Legs: shining dark brown, tibiae foreleg and midleg ochreous-grey, tibia of hindleg shining brownish golden, foreleg with a white line on tibia and tarsal segments one and two, segment four with a white apical ring, segment five entirely white, tibia of midleg with silver metallic oblique basal and medial streaks with bluish gloss and a white apical ring, tarsal segment one with a white longitudinal line and apical ring, segment two and four with white apical rings, segment five entirely white, tibia of hindleg with a silver metallic basal streak and medial and subapical rings, all with bluish gloss, the apical ring white, tarsal segments one to three with white apical rings, segments four and five entirely white, spurs dark brown, distally lighter. Forewing shining dark brown with reddish gloss, at one-fifth three short silver metallic streaks with bluish reflection in a row, a subcostal, a medial just above fold and half the length of the subcostal and a subdorsal, about as long as the subcostal but slightly further from base, a narrow tubercular silver metallic medial fascia with greenish and purplish reflections in the middle, perpendicular at dorsum, at two-thirds a tubercular silver metallic dorsal spot with bluish reflection, on costa at three-quarters, a tubercular pale golden costal spot, smaller than the dorsal spot and edged by a narrow white costal streak, apical line as two silver metallic spots with bluish reflection in the middle of the apical area and a broad white spot in the cilia at apex, cilia dark brown, paler on dorsum towards base. Hindwing shining dark greyish brown, cilia dark brown.
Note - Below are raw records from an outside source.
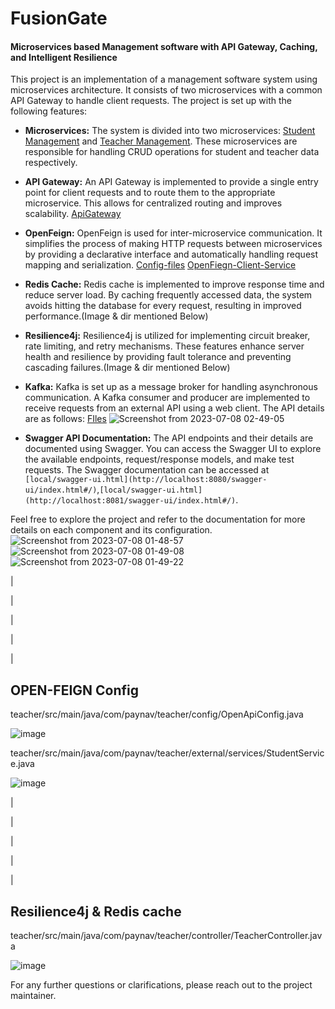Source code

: # FusionGate
#### Microservices based Management software with API Gateway, Caching, and Intelligent Resilience

This project is an implementation of a management software system using microservices architecture. It consists of two microservices with a common API Gateway to handle client requests. The project is set up with the following features:

- **Microservices:** The system is divided into two microservices: [Student Management](https://github.com/cs-mshr/project-paynav/tree/main/student/src/main/java/com/paynav/student) and [Teacher Management](https://github.com/cs-mshr/project-paynav/tree/main/teacher/src/main/java/com/paynav/teacher). These microservices are responsible for handling CRUD operations for student and teacher data respectively.

- **API Gateway:** An API Gateway is implemented to provide a single entry point for client requests and to route them to the appropriate microservice. This allows for centralized routing and improves scalability.
[ApiGateway](https://github.com/cs-mshr/project-paynav/tree/main/ApiGateway)

- **OpenFeign:** OpenFeign is used for inter-microservice communication. It simplifies the process of making HTTP requests between microservices by providing a declarative interface and automatically handling request mapping and serialization.
[Config-files](https://github.com/cs-mshr/project-paynav/blob/main/teacher/src/main/java/com/paynav/teacher/config/OpenApiConfig.java)
[OpenFiegn-Client-Service](https://github.com/cs-mshr/project-paynav/blob/main/teacher/src/main/java/com/paynav/teacher/external/services/StudentService.java)



- **Redis Cache:** Redis cache is implemented to improve response time and reduce server load. By caching frequently accessed data, the system avoids hitting the database for every request, resulting in improved performance.(Image & dir mentioned Below)

- **Resilience4j:** Resilience4j is utilized for implementing circuit breaker, rate limiting, and retry mechanisms. These features enhance server health and resilience by providing fault tolerance and preventing cascading failures.(Image & dir mentioned Below)

- **Kafka:** Kafka is set up as a message broker for handling asynchronous communication. A Kafka consumer and producer are implemented to receive requests from an external API using a web client. The API details are as follows:
[FIles](https://github.com/cs-mshr/project-paynav/tree/main/Kafka)
![Screenshot from 2023-07-08 02-49-05](https://github.com/cs-mshr/project-paynav/assets/95642555/45a98958-5c67-4aac-8530-cec85d5bb888)



- **Swagger API Documentation:** The API endpoints and their details are documented using Swagger. You can access the Swagger UI to explore the available endpoints, request/response models, and make test requests. The Swagger documentation can be accessed at `[local/swagger-ui.html](http://localhost:8080/swagger-ui/index.html#/)`,`[local/swagger-ui.html](http://localhost:8081/swagger-ui/index.html#/)`.

Feel free to explore the project and refer to the documentation for more details on each component and its configuration.
![Screenshot from 2023-07-08 01-48-57](https://github.com/cs-mshr/project-paynav/assets/95642555/d8fc5b54-2465-4a52-9362-be9b1844f667)
![Screenshot from 2023-07-08 01-49-08](https://github.com/cs-mshr/project-paynav/assets/95642555/8564a7dc-3855-48b1-889b-971c5f715430)
![Screenshot from 2023-07-08 01-49-22](https://github.com/cs-mshr/project-paynav/assets/95642555/28924bed-b69b-4323-aca6-4e8340034c39)

|

|

|

|

|



## OPEN-FEIGN Config

teacher/src/main/java/com/paynav/teacher/config/OpenApiConfig.java

![image](https://github.com/cs-mshr/project-paynav/assets/95642555/b39cfb79-662c-4a11-8efe-048979b0042d)


teacher/src/main/java/com/paynav/teacher/external/services/StudentService.java

![image](https://github.com/cs-mshr/project-paynav/assets/95642555/57975c65-11bd-4815-a627-62a0b2134cbc)



|

|

|

|

|


## **Resilience4j & Redis cache**

teacher/src/main/java/com/paynav/teacher/controller/TeacherController.java

![image](https://github.com/cs-mshr/project-paynav/assets/95642555/00536551-ea4f-45ba-bfc3-55817b380a28)



For any further questions or clarifications, please reach out to the project maintainer.
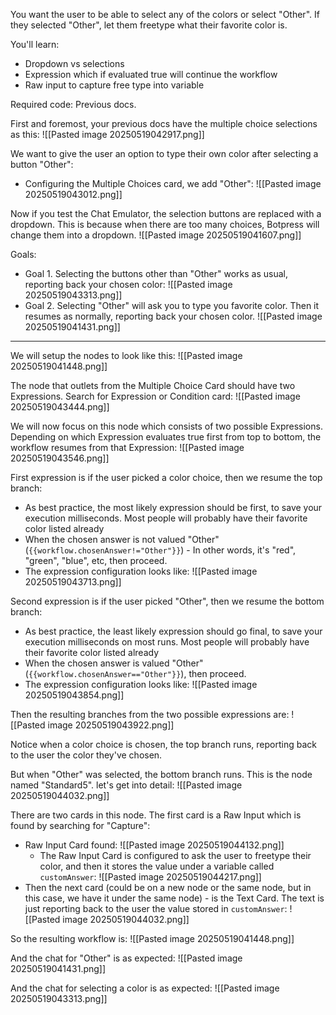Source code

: 
You want the user to be able to select any of the colors or select "Other". If they selected "Other", let them freetype what their favorite color is.


You'll learn:
- Dropdown vs selections
- Expression which if evaluated true will continue the workflow
- Raw input to capture free type into variable

Required code: Previous docs. 

First and foremost, your previous docs have the multiple choice selections as this:
![[Pasted image 20250519042917.png]]

We want to give the user an option to type their own color after selecting a button "Other":
- Configuring the Multiple Choices card, we add "Other":
  ![[Pasted image 20250519043012.png]]


Now if you test the Chat Emulator, the selection buttons are replaced with a dropdown. This is because when there are too many choices, Botpress will change them into a dropdown.
![[Pasted image 20250519041607.png]]


Goals:
- Goal 1. Selecting the buttons other than "Other" works as usual, reporting back your chosen color:
  ![[Pasted image 20250519043313.png]]
- Goal 2. Selecting "Other" will ask you to type you favorite color. Then it resumes as normally, reporting back your chosen color.
  ![[Pasted image 20250519041431.png]]

---

We will setup the nodes to look like this:
![[Pasted image 20250519041448.png]]

The node that outlets from the Multiple Choice Card should have two Expressions. Search for Expression or Condition card:
![[Pasted image 20250519043444.png]]

We will now focus on this node which consists of two possible Expressions. Depending on which Expression evaluates true first from top to bottom, the workflow resumes from that Expression:
![[Pasted image 20250519043546.png]]

First expression is if the user picked a color choice, then we resume the top branch:
- As best practice, the most likely expression should be first, to save your execution milliseconds. Most people will probably have their favorite color listed already
- When the chosen answer is not valued "Other"  (`{{workflow.chosenAnswer!="Other"}}`) - In other words, it's "red", "green", "blue", etc, then proceed.
- The expression configuration looks like:
  ![[Pasted image 20250519043713.png]]


Second expression is if the user picked "Other", then we resume the bottom branch:
- As best practice, the least likely expression should go final, to save your execution milliseconds on most runs. Most people will probably have their favorite color listed already
- When the chosen answer is valued "Other" (`{{workflow.chosenAnswer=="Other"}}`), then proceed.
- The expression configuration looks like:
  ![[Pasted image 20250519043854.png]]


Then the resulting branches from the two possible expressions are:
![[Pasted image 20250519043922.png]]

Notice when a color choice is chosen, the top branch runs, reporting back to the user the color they've chosen.

But when "Other" was selected, the bottom branch runs. This is the node named "Standard5". let's get into detail:
![[Pasted image 20250519044032.png]]

There are two cards in this node. The first card is a Raw Input which is found by searching for "Capture":
- Raw Input Card found:
  ![[Pasted image 20250519044132.png]]
  - The Raw Input Card is configured to ask the user to freetype their color, and then it stores the value under a variable called `customAnswer`:
    ![[Pasted image 20250519044217.png]]
- Then the next card (could be on a new node or the same node, but in this case, we have it under the same node) - is the Text Card. The text is just reporting back to the user the value stored in `customAnswer`:
  ![[Pasted image 20250519044032.png]]

So the resulting workflow is:
![[Pasted image 20250519041448.png]]

And the chat for "Other" is as expected:
  ![[Pasted image 20250519041431.png]]

And the chat for selecting a color is as expected:
![[Pasted image 20250519043313.png]]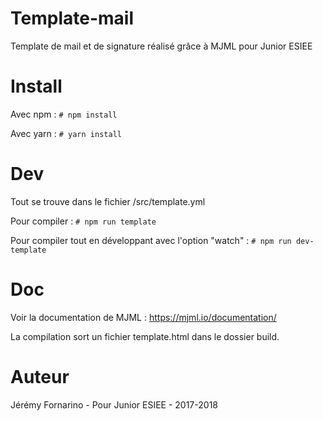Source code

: # Template-mail
Template de mail et de signature réalisé grâce à MJML pour Junior ESIEE

# Install

Avec npm : ``# npm install``

Avec yarn : ``# yarn install``

# Dev
Tout se trouve dans le fichier /src/template.yml

Pour compiler :
``# npm run template``

Pour compiler tout en développant avec l'option "watch" : 
``# npm run dev-template``

# Doc
Voir la documentation de MJML : https://mjml.io/documentation/


La compilation sort un fichier template.html dans le dossier build.

# Auteur
Jérémy Fornarino - Pour Junior ESIEE - 2017-2018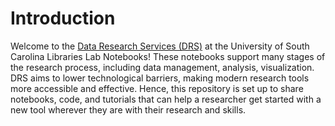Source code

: # Introduction

Welcome to the [Data Research Services (DRS)](https://sc.edu/about/offices_and_divisions/university_libraries/find_services/digital_research_services/) at the University of South Carolina Libraries Lab Notebooks! These notebooks support many stages of the research process, including data management, analysis, visualization. DRS aims to lower technological barriers, making modern research tools more accessible and effective. Hence, this repository is set up to share notebooks, code, and tutorials that can help a researcher get started with a new tool wherever they are with their research and skills.

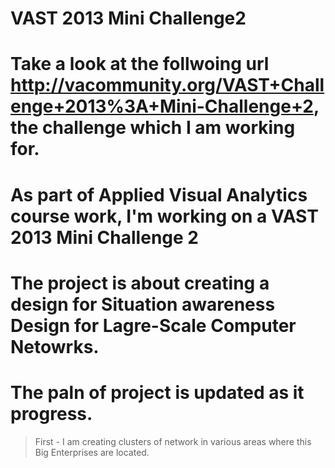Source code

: # VAST 2013 Mini Challenge2
# Take a look at the follwoing url http://vacommunity.org/VAST+Challenge+2013%3A+Mini-Challenge+2, the challenge which I am working for.
# As part of Applied Visual Analytics course work, I'm working on a VAST 2013 Mini Challenge 2
# The project is about creating a design for Situation awareness Design for Lagre-Scale Computer Netowrks.
# The paln of project is updated as it progress.

> First - I am creating clusters of network in various areas where this Big Enterprises are located.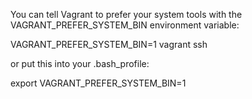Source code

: You can tell Vagrant to prefer your system tools with the VAGRANT_PREFER_SYSTEM_BIN environment variable:

VAGRANT_PREFER_SYSTEM_BIN=1 vagrant ssh

or put this into your .bash_profile:

export VAGRANT_PREFER_SYSTEM_BIN=1

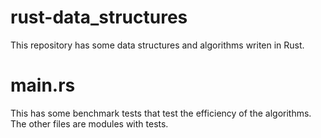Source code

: # rust-data_structures

This repository has some data structures and algorithms writen in Rust.

# main.rs

This has some benchmark tests that test the efficiency of the algorithms. The other files are modules with tests.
Underside: forewing shining dark greyish brown with the white costal streak and apical spot distinctly visible, hindwing greyish brown. Abdomen dorsally shining ochreous-brown with golden gloss, ventrally shining dark greyish brown, segments broadly banded shining white posteriorly, anal tuft shining greyish-brown.

==Etymology==
The species is named after Io, a moon of Jupiter. To be treated as a noun in apposition.